▶ TASK OBJECTIVE
Lines before the one containing "Beobachtungsgebiet mindestens 30" are left out; return that line and every line after it exactly, through the end of the data below.

▶ Stored data entries

.....

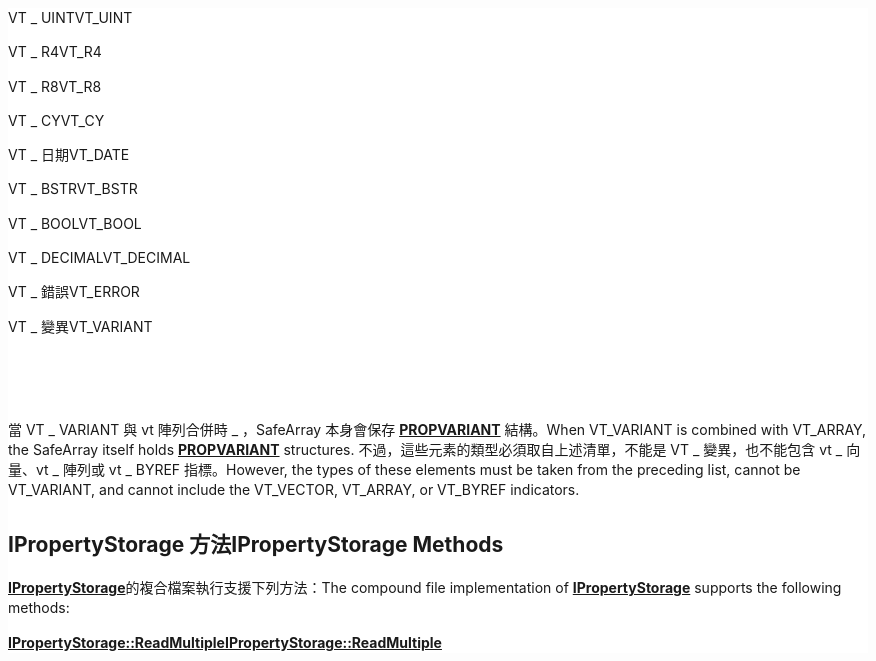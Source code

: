 <span data-ttu-id="7027b-160">VT \_ UINT</span><span class="sxs-lookup"><span data-stu-id="7027b-160">VT\_UINT</span></span>

<span data-ttu-id="7027b-161">VT \_ R4</span><span class="sxs-lookup"><span data-stu-id="7027b-161">VT\_R4</span></span>

<span data-ttu-id="7027b-162">VT \_ R8</span><span class="sxs-lookup"><span data-stu-id="7027b-162">VT\_R8</span></span>

<span data-ttu-id="7027b-163">VT \_ CY</span><span class="sxs-lookup"><span data-stu-id="7027b-163">VT\_CY</span></span>

<span data-ttu-id="7027b-164">VT \_ 日期</span><span class="sxs-lookup"><span data-stu-id="7027b-164">VT\_DATE</span></span>

<span data-ttu-id="7027b-165">VT \_ BSTR</span><span class="sxs-lookup"><span data-stu-id="7027b-165">VT\_BSTR</span></span>

<span data-ttu-id="7027b-166">VT \_ BOOL</span><span class="sxs-lookup"><span data-stu-id="7027b-166">VT\_BOOL</span></span>

<span data-ttu-id="7027b-167">VT \_ DECIMAL</span><span class="sxs-lookup"><span data-stu-id="7027b-167">VT\_DECIMAL</span></span>

<span data-ttu-id="7027b-168">VT \_ 錯誤</span><span class="sxs-lookup"><span data-stu-id="7027b-168">VT\_ERROR</span></span>

<span data-ttu-id="7027b-169">VT \_ 變異</span><span class="sxs-lookup"><span data-stu-id="7027b-169">VT\_VARIANT</span></span>

 



 

<span data-ttu-id="7027b-170">當 VT \_ VARIANT 與 vt 陣列合併時 \_ ，SafeArray 本身會保存 [**PROPVARIANT**](/windows/win32/api/propidlbase/ns-propidlbase-propvariant) 結構。</span><span class="sxs-lookup"><span data-stu-id="7027b-170">When VT\_VARIANT is combined with VT\_ARRAY, the SafeArray itself holds [**PROPVARIANT**](/windows/win32/api/propidlbase/ns-propidlbase-propvariant) structures.</span></span> <span data-ttu-id="7027b-171">不過，這些元素的類型必須取自上述清單，不能是 VT \_ 變異，也不能包含 vt \_ 向量、vt \_ 陣列或 vt \_ BYREF 指標。</span><span class="sxs-lookup"><span data-stu-id="7027b-171">However, the types of these elements must be taken from the preceding list, cannot be VT\_VARIANT, and cannot include the VT\_VECTOR, VT\_ARRAY, or VT\_BYREF indicators.</span></span>

## <a name="ipropertystorage-methods"></a><span data-ttu-id="7027b-172">IPropertyStorage 方法</span><span class="sxs-lookup"><span data-stu-id="7027b-172">IPropertyStorage Methods</span></span>

<span data-ttu-id="7027b-173">[**IPropertyStorage**](/windows/desktop/api/Propidl/nn-propidl-ipropertystorage)的複合檔案執行支援下列方法：</span><span class="sxs-lookup"><span data-stu-id="7027b-173">The compound file implementation of [**IPropertyStorage**](/windows/desktop/api/Propidl/nn-propidl-ipropertystorage) supports the following methods:</span></span>

<dl> <dt>

<span data-ttu-id="7027b-174"><span id="IPropertyStorage__ReadMultiple"></span><span id="ipropertystorage__readmultiple"></span><span id="IPROPERTYSTORAGE__READMULTIPLE"></span>[**IPropertyStorage::ReadMultiple**](/windows/desktop/api/Propidl/nf-propidl-ipropertystorage-readmultiple)</span><span class="sxs-lookup"><span data-stu-id="7027b-174"><span id="IPropertyStorage__ReadMultiple"></span><span id="ipropertystorage__readmultiple"></span><span id="IPROPERTYSTORAGE__READMULTIPLE"></span>[**IPropertyStorage::ReadMultiple**](/windows/desktop/api/Propidl/nf-propidl-ipropertystorage-readmultiple)</span></span>
</dt> <dd>
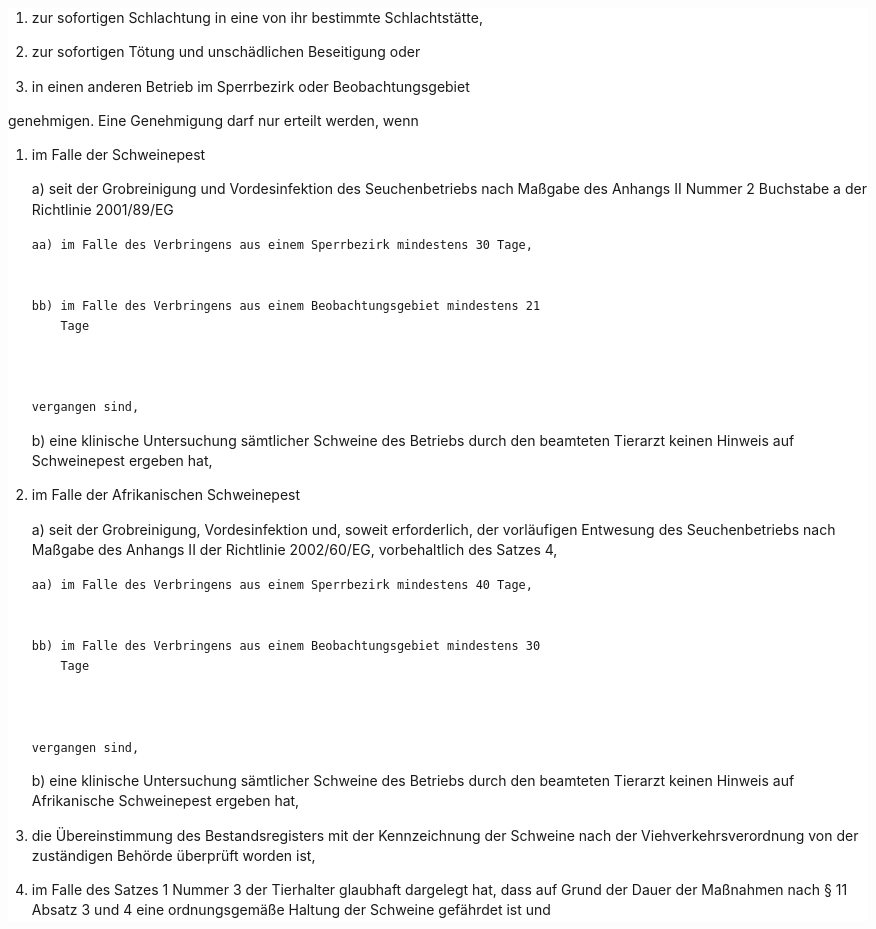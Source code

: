 1.  zur sofortigen Schlachtung in eine von ihr bestimmte Schlachtstätte,


2.  zur sofortigen Tötung und unschädlichen Beseitigung oder


3.  in einen anderen Betrieb im Sperrbezirk oder Beobachtungsgebiet



genehmigen. Eine Genehmigung darf nur erteilt werden, wenn

1.  im Falle der Schweinepest

    a)  seit der Grobreinigung und Vordesinfektion des Seuchenbetriebs nach
        Maßgabe des Anhangs II Nummer 2 Buchstabe a der Richtlinie 2001/89/EG

        aa) im Falle des Verbringens aus einem Sperrbezirk mindestens 30 Tage,


        bb) im Falle des Verbringens aus einem Beobachtungsgebiet mindestens 21
            Tage



        vergangen sind,


    b)  eine klinische Untersuchung sämtlicher Schweine des Betriebs durch den
        beamteten Tierarzt keinen Hinweis auf Schweinepest ergeben hat,





2.  im Falle der Afrikanischen Schweinepest

    a)  seit der Grobreinigung, Vordesinfektion und, soweit erforderlich, der
        vorläufigen Entwesung des Seuchenbetriebs nach Maßgabe des Anhangs II
        der Richtlinie 2002/60/EG, vorbehaltlich des Satzes 4,

        aa) im Falle des Verbringens aus einem Sperrbezirk mindestens 40 Tage,


        bb) im Falle des Verbringens aus einem Beobachtungsgebiet mindestens 30
            Tage



        vergangen sind,


    b)  eine klinische Untersuchung sämtlicher Schweine des Betriebs durch den
        beamteten Tierarzt keinen Hinweis auf Afrikanische Schweinepest
        ergeben hat,





3.  die Übereinstimmung des Bestandsregisters mit der Kennzeichnung der
    Schweine nach der Viehverkehrsverordnung von der zuständigen Behörde
    überprüft worden ist,


4.  im Falle des Satzes 1 Nummer 3 der Tierhalter glaubhaft dargelegt hat,
    dass auf Grund der Dauer der Maßnahmen nach § 11 Absatz 3 und 4 eine
    ordnungsgemäße Haltung der Schweine gefährdet ist und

.....

▶ RESPONSE AREA
        bb) im Falle des Verbringens aus einem Beobachtungsgebiet mindestens 30
            Tage



        vergangen sind,


    b)  eine klinische Untersuchung sämtlicher Schweine des Betriebs durch den
        beamteten Tierarzt keinen Hinweis auf Afrikanische Schweinepest
        ergeben hat,





3.  die Übereinstimmung des Bestandsregisters mit der Kennzeichnung der
    Schweine nach der Viehverkehrsverordnung von der zuständigen Behörde
    überprüft worden ist,


4.  im Falle des Satzes 1 Nummer 3 der Tierhalter glaubhaft dargelegt hat,
    dass auf Grund der Dauer der Maßnahmen nach § 11 Absatz 3 und 4 eine
    ordnungsgemäße Haltung der Schweine gefährdet ist und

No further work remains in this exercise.